The contradiction that constitutes a thing results from the very basic premise that everything has properties.  Now these properties in the first place can be understood as the determinate relations of the thing to something other, some other thing or quality.  In that sense the property of a thing is a negative reflection, because the property is inherent in the thing and thereby excludes that other, and at the same time it is reflected, i.e. it receives its determinacy from that other at the same time.

In the second place the thing in its relation to something other, remains what it is in itself, it has a being in itself.  In a very general sense the properties of a thing determine that thing to be the cause of its properties, being a cause means just basically, that it has the power to maintain this determinacy, to preserve the properties as such.

In the full development of this concept, Hegel applies the notion of existence.  The thing in itself exists, and it exists essentially.  It exists by withdrawing from its properties into itself.  However, precisely because it has existence, the qualities that are its properties, this external immediacy, are themselves the expression of this being in itself of the thing.

Hegel’s use of the category of existence is important to note here. There is no doubt that Hegel’s speculative idealism acknowledges the ‘existence of things in reality’, if we can use this expression loosely to convey a realist ‘attitude.’   But this existence is not simply a given, or an absolute reality, but at the same time a way of understanding of that reality that cannot be considered separately.  As soon as we talk about reality, as soon as we talk about the things that exist in reality, a logical structure is used.  A secondary division between a reality per se and ‘reality’ as a logical structure, is a logical fallacy. Tje separation between the two introduces a new category and new problems as well.

At the end of the chapter on perception, Hegel showed that the inner contradictions of the thing of perception lead necessarily to the concept of a manyfold of things.  Only the relationship between two things can solve the contradiction that arose earlier, because the one thing can be considered in its being in itself, and the other as its being for others.  The contradiction within the concept of the thing can now be resolved by the attribution of each of the conflicting characteristics to separate things.  A thing that has properties implies necessarily the existence of several things.  Hegel can now determine more accurately the relationship between the various and different things.  Because of their properties they have an essential reciprocal effect on each other.  Actually the thing is essentially what is expressed in its properties, and these properties exist in a reciprocal relationship.
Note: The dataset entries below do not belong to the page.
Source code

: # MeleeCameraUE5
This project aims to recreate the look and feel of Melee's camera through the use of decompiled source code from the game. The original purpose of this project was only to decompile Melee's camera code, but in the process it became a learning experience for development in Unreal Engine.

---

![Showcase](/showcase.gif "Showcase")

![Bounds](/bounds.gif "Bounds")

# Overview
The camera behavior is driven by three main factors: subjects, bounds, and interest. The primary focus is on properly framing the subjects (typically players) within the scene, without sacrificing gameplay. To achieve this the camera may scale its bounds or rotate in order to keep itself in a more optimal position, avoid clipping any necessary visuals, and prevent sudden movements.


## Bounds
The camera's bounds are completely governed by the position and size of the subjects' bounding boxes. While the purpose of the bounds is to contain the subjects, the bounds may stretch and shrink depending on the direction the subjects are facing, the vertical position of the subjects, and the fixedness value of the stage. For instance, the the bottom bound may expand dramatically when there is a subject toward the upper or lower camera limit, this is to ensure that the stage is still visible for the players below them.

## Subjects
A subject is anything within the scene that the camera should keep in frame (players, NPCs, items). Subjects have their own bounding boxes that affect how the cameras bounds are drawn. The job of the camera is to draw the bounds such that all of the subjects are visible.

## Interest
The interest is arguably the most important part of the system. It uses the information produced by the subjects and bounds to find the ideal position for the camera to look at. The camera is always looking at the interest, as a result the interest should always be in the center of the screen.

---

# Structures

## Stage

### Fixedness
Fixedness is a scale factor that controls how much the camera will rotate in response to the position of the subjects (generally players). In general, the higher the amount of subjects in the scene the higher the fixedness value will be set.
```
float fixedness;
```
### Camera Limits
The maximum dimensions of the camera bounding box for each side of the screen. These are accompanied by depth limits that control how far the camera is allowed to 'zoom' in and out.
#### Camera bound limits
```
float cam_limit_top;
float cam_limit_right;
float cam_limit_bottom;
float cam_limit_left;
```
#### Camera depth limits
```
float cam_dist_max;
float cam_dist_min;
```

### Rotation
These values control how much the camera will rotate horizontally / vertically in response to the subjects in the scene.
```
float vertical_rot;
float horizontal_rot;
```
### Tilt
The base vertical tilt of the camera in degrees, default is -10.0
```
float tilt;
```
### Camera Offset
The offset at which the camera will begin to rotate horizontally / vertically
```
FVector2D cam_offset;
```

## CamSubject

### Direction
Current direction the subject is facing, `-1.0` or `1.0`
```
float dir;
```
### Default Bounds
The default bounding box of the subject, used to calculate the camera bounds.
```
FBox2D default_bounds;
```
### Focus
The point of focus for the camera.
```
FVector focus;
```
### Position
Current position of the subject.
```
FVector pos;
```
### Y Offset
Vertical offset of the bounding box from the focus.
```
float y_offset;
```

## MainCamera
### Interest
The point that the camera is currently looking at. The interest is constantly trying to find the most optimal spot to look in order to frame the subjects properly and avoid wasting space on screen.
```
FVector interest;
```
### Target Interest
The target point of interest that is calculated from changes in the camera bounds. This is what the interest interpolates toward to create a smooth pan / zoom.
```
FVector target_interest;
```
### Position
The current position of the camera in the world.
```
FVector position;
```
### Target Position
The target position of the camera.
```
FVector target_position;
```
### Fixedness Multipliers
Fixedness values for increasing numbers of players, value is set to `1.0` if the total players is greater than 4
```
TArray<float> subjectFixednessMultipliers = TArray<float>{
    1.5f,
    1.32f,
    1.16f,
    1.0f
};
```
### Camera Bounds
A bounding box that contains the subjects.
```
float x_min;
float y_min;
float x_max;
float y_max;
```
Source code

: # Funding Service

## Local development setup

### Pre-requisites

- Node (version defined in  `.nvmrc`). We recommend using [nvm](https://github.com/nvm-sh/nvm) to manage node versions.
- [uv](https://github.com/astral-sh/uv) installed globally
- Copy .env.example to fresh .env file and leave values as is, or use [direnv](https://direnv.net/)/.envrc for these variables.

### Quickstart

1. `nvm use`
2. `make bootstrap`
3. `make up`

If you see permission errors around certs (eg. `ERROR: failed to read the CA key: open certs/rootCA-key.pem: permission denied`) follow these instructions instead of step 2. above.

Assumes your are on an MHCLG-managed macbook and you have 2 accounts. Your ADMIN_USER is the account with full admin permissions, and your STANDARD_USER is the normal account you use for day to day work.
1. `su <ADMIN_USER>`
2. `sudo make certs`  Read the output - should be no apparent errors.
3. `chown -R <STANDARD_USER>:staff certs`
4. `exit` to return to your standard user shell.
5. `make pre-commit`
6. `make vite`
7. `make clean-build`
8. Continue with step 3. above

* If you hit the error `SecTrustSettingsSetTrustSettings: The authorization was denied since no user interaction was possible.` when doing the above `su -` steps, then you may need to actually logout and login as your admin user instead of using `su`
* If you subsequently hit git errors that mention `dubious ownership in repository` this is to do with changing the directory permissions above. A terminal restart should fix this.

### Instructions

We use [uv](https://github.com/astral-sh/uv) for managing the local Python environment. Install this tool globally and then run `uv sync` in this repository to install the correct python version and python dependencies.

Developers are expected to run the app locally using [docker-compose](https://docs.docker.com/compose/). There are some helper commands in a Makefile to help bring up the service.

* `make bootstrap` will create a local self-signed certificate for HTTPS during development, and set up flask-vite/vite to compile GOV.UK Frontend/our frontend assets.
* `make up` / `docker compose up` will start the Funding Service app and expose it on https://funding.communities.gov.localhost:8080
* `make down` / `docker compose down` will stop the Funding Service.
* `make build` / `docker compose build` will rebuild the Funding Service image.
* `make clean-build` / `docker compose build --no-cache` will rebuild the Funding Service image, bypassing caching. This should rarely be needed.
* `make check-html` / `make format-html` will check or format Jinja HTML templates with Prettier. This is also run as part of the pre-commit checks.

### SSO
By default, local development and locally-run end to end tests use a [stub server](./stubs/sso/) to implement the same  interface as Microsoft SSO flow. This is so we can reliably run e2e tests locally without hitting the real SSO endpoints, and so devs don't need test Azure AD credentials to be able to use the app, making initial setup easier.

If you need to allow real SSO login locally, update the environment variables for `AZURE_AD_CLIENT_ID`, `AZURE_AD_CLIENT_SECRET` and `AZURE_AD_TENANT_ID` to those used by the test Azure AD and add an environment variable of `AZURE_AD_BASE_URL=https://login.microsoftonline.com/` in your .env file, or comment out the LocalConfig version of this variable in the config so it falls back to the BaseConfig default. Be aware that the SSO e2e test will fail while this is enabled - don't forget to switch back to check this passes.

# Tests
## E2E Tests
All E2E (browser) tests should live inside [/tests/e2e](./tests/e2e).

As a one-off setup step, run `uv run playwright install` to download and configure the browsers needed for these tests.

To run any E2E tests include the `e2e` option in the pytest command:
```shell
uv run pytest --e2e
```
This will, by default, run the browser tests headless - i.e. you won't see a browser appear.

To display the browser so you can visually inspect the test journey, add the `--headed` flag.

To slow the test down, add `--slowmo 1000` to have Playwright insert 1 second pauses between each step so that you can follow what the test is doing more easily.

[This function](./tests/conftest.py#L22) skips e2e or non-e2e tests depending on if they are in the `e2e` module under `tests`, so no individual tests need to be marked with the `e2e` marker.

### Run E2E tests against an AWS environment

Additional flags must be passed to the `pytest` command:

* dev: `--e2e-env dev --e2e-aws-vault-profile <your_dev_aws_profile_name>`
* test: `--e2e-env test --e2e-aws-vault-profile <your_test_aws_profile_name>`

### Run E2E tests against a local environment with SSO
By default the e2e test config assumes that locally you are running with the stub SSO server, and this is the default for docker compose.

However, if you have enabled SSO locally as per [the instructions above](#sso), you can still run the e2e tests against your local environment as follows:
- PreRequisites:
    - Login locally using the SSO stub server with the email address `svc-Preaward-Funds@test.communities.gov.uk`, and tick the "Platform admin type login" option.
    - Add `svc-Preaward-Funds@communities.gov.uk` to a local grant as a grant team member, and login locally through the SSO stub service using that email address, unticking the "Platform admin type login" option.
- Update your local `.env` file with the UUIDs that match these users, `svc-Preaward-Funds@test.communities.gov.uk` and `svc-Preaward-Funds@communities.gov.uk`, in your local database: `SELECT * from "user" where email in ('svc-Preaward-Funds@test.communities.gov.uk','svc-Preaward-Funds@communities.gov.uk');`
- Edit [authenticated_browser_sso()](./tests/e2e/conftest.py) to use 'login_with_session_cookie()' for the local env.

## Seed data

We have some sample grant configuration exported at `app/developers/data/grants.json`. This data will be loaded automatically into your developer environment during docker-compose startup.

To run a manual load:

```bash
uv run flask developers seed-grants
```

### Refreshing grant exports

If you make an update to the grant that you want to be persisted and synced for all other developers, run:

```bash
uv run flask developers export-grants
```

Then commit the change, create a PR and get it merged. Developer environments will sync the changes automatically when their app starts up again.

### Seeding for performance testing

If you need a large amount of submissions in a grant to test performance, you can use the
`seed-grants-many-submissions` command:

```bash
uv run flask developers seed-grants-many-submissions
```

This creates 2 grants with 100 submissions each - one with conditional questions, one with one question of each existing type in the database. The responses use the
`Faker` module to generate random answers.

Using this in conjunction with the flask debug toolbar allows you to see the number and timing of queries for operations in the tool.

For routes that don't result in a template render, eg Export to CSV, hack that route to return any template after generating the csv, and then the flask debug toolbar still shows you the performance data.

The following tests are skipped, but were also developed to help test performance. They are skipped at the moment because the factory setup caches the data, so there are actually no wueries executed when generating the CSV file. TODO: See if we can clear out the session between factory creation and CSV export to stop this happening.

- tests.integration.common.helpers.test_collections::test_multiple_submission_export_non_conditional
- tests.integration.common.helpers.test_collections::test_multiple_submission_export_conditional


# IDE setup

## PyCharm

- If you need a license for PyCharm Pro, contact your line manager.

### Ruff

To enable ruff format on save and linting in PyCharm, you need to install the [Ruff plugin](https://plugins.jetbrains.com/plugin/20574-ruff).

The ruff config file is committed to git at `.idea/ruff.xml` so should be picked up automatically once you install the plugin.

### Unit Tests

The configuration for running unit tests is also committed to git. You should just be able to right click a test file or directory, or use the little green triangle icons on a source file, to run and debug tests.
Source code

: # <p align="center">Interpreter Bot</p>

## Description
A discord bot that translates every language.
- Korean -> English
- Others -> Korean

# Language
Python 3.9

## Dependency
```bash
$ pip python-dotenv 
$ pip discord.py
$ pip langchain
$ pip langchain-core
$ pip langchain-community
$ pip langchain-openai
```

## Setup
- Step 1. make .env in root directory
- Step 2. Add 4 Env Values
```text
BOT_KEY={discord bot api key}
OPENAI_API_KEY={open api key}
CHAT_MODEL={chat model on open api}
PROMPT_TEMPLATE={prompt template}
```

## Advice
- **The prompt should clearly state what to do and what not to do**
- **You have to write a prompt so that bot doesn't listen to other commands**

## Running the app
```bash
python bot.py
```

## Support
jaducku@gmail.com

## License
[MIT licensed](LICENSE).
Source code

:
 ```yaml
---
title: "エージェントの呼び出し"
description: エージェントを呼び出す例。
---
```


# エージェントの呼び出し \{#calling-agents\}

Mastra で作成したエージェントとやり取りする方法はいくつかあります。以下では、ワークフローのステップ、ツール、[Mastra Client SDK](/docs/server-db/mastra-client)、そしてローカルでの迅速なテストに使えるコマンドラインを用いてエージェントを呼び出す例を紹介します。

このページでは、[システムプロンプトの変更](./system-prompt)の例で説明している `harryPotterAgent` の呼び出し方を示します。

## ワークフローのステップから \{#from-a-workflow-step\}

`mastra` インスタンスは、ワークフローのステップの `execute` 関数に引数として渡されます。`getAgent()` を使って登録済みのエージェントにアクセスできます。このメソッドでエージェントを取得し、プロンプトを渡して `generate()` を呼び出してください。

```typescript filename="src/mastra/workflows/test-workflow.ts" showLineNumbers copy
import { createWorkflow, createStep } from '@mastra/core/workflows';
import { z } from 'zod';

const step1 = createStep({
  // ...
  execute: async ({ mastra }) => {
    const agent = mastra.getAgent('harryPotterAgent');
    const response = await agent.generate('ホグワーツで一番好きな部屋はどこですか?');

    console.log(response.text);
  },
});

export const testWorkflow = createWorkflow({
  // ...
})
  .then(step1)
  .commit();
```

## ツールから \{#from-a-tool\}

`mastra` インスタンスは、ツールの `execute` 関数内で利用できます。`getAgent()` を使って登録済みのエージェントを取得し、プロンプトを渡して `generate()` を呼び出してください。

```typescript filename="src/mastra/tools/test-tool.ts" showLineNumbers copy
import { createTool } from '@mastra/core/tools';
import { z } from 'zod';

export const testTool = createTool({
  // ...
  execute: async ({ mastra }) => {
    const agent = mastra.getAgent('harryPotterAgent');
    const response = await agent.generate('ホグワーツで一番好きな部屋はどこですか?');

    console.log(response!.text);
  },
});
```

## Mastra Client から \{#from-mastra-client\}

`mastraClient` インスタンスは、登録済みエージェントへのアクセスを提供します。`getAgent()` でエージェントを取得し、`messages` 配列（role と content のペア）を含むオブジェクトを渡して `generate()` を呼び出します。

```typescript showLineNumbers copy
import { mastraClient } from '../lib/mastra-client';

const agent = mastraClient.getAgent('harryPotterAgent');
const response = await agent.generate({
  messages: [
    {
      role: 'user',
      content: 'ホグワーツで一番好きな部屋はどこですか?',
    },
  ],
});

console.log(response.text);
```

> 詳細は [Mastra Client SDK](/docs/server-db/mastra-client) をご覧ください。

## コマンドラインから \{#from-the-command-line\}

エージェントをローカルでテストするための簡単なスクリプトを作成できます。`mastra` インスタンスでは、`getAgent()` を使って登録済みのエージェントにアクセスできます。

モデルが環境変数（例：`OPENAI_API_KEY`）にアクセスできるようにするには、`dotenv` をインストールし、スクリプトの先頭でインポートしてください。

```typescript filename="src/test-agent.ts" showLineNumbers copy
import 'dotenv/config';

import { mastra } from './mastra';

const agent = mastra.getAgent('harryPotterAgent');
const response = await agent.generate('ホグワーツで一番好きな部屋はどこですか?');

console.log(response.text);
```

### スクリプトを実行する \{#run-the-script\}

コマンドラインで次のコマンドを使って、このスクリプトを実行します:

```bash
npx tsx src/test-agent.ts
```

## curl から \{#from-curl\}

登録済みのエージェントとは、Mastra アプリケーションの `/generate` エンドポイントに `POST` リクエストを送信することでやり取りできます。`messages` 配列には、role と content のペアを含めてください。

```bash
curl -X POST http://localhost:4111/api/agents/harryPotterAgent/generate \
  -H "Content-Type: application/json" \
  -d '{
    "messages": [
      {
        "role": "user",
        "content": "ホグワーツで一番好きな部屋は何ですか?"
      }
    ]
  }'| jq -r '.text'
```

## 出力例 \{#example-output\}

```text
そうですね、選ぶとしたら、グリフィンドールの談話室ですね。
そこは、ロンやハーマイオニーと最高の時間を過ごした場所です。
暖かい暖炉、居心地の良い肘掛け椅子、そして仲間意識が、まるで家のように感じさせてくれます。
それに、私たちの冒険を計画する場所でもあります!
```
When we talk about things and their properties, we must come to the conclusion that the properties themselves are vital.  Even though they are posited as determining something other than themselves, i.e. the thing as such, they and they alone express the determinate nature, they are the determinate thing.  Because they are universal in themselves they must at the same time belong to many things and they continue beyond the confines of the thing into other things.  The properties of a thing constitute an infinite world of things.  The connection between properties that define a single thing as a collection  – or medium – of qualities, is therefore no absolute at all.  A single determinate thing is ‘this’  thing in its exclusive oneness and at the same time just a collection or quantitative limit to gather in the free properties.  That defines the thing as changeable.  Things come and go, they change in form or color or size.  Because they themselves change, they must be one, but because they change, they must be the effect of their properties.

The properties turn out to be the free moving and independent qualities that cause these changes.  We have now reached the opposite conclusion.  It is the properties or the free matters as Hegel calls them, that are the true cause of the thing.

From this we can define the thing as the totality of the determinations of the thing as cause or existence, and the properties as the defining and determining instance, or do ground.  Or we can say in more abstract language, that a thing is the immediate unity of the reflection in itself and the reflection in others.  Never should we consider the thing just to be a collection of its properties and never should we apply the assumption that anything exists as something independent.  Every thing is more like the interplay of these various logical moments, and never something like a simple substance.